Page 196 of A Tribute of Fire

I swallowed back what I was feeling. “What connection?”

“You know what I’m speaking of. I’ve never had this happen with anyone else before. Like we were fated to be together. Like the goddess herself ordained it. As if you were made for me. I feel so much that whenever I see you, I forget myself and all I want is to touch you and kiss you and let the world fall away.”

I wanted the same thing, which was why we should stay away from each other. “It doesn’t matter. None of this matters. I don’t even know if I believe this tale you’ve told me.”

He lifted my hand up near his face. “The next time I see you, I’ll kiss your hand. Like this.” He pressed his warm mouth against the back of my hand and my fingers tightened in response, wanting to reach for him.

“You’ve never done that before.”

“Correct. That is how you’ll know that this is real and has been the entire time.” He kissed my hand again and then placed it back on the bed. “Because I will see you. There will be obstacles in our path, but we are fated. Destined. I know us and what we will be. I know you.”

I shook my head. “No one really knows me.”

“But I do.” He paused and then asked, “How do you feel about me? Do you love me?”

“I don’t know.” It was the only answer I could give him. It was also the truth.

My non-answer didn’t seem to bother him. “I think you do. You might need time before you realize it, but you’ll see that we belong together.”

I tried very hard not to let his words affect me. He was painting a picture that I wanted desperately to be a part of, even if my plans made it impossible. “If all of what you’re saying is true, and you’re actually here, then what did you mean when you told me to say yes? Were you talking about the festival?”

He opened his mouth to respond but he was suddenly gone and I was alone in my dark bedroom.

“Jason?”

The ground beneath my bed gave way and I was falling. I landed with a thud in a meadow of wildflowers. I spotted him in the far-off distance. I called his name but he didn’t move or respond. I ran toward him but I didn’t seem to be making any progress. He never got closer, no matter how hard or how long I ran. I couldn’t reach him.

The landscape swirled around me and I was back in Locris. But not the Locris I knew. It looked like Ilion. Everything was green. Trees, flowers, plants of every kind, blooming and growing all around me.

I smelled the irises first and then I turned to see the goddess standing not far away from me. Again I was overwhelmed by her love for me, one that went beyond human understanding. She was so beautiful and radiant that for a moment I couldn’t speak.

But I wasn’t going to let this opportunity pass by.

“Is this what’s possible?” I asked her. “Can Locris be restored this way? Will I be the one to save my nation?”

There will be a time when you have need of me.

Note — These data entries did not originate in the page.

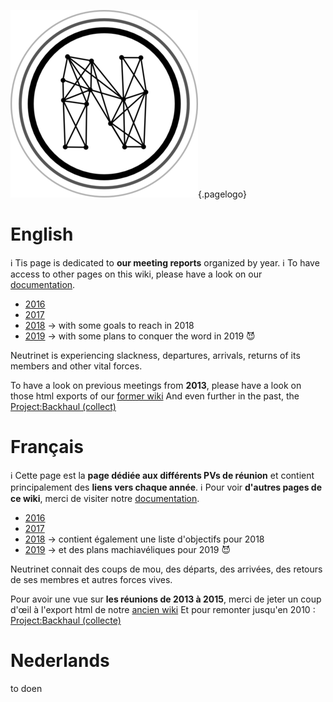 <!-- TITLE: Pvs -->
<!-- SUBTITLE: Pévé, meeting reports, vergaderverslag, -->

![Logo](/uploads/logo.png "Logo"){.pagelogo}
# English
:information_source: Tis page is dedicated to **our meeting reports** organized by year.
:information_source: To have access to other pages on this wiki, please have a look on our [documentation](all).

* [2016](pvs/2016)
* [2017](pvs/2017)
* [2018](pvs/2018) -> with some goals to reach in 2018
* [2019](pvs/2019) -> with some plans to conquer the word in 2019 :smiling_imp:

Neutrinet is experiencing slackness, departures, arrivals, returns of its members and other vital forces.

To have a look on previous meetings from **2013**, please have a look on those html exports of our [former wiki](https://wiki-old.neutrinet.be/Category:Event.html)
And even further in the past, the [Project:Backhaul (collect)](https://wiki-old.neutrinet.be/Project:Backhaul_(collecte).html)

# Français
:information_source: Cette page est la **page dédiée aux différents PVs de réunion** et contient principalement des **liens vers chaque année**.
:information_source: Pour voir **d'autres pages de ce wiki**, merci de visiter notre [documentation](all).


* [2016](pvs/2016)
* [2017](pvs/2017)
* [2018](pvs/2018) -> contient également une liste d'objectifs pour 2018
* [2019](pvs/2019) -> et des plans machiavéliques pour 2019 :smiling_imp:

Neutrinet connait des coups de mou, des départs, des arrivées, des retours de ses membres et autres forces vives.

Pour avoir une vue sur **les réunions de 2013 à 2015**, merci de jeter un coup d'œil à l'export html de notre [ancien wiki](https://wiki-old.neutrinet.be/Category:Event.html)
Et pour remonter jusqu'en 2010 : [Project:Backhaul (collecte)](https://wiki-old.neutrinet.be/Project:Backhaul_(collecte).html)


# Nederlands

to doen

When you do, call on my name.

What did that mean? Call on her name? I would just say Damara and she would appear? And what, point me in the direction of the lost eye?

“I don’t understand,” I said, but she vanished by turning into a shimmering golden and green light.

When I awoke for real, I lay in my bed for several minutes, listening to my sisters sleeping around me, contemplating what I had just seen in my dreams.

Call on my name.

I had need of the goddess now. She could tell me precisely where the eye was located.

With my heart clanging in my chest like a bell, I breathed out the word.

“Damara.”

CHAPTER SIXTY-FOUR

Nothing happened.

Frustrated, I sat up and immediately regretted the decision. My head hurt so much it was like someone was banging on it with a hammer. I let out a small groan and put my hands against my skull, as if I could push the pain away.

The second thing I noticed after the headache was the flood of regret I was currently feeling.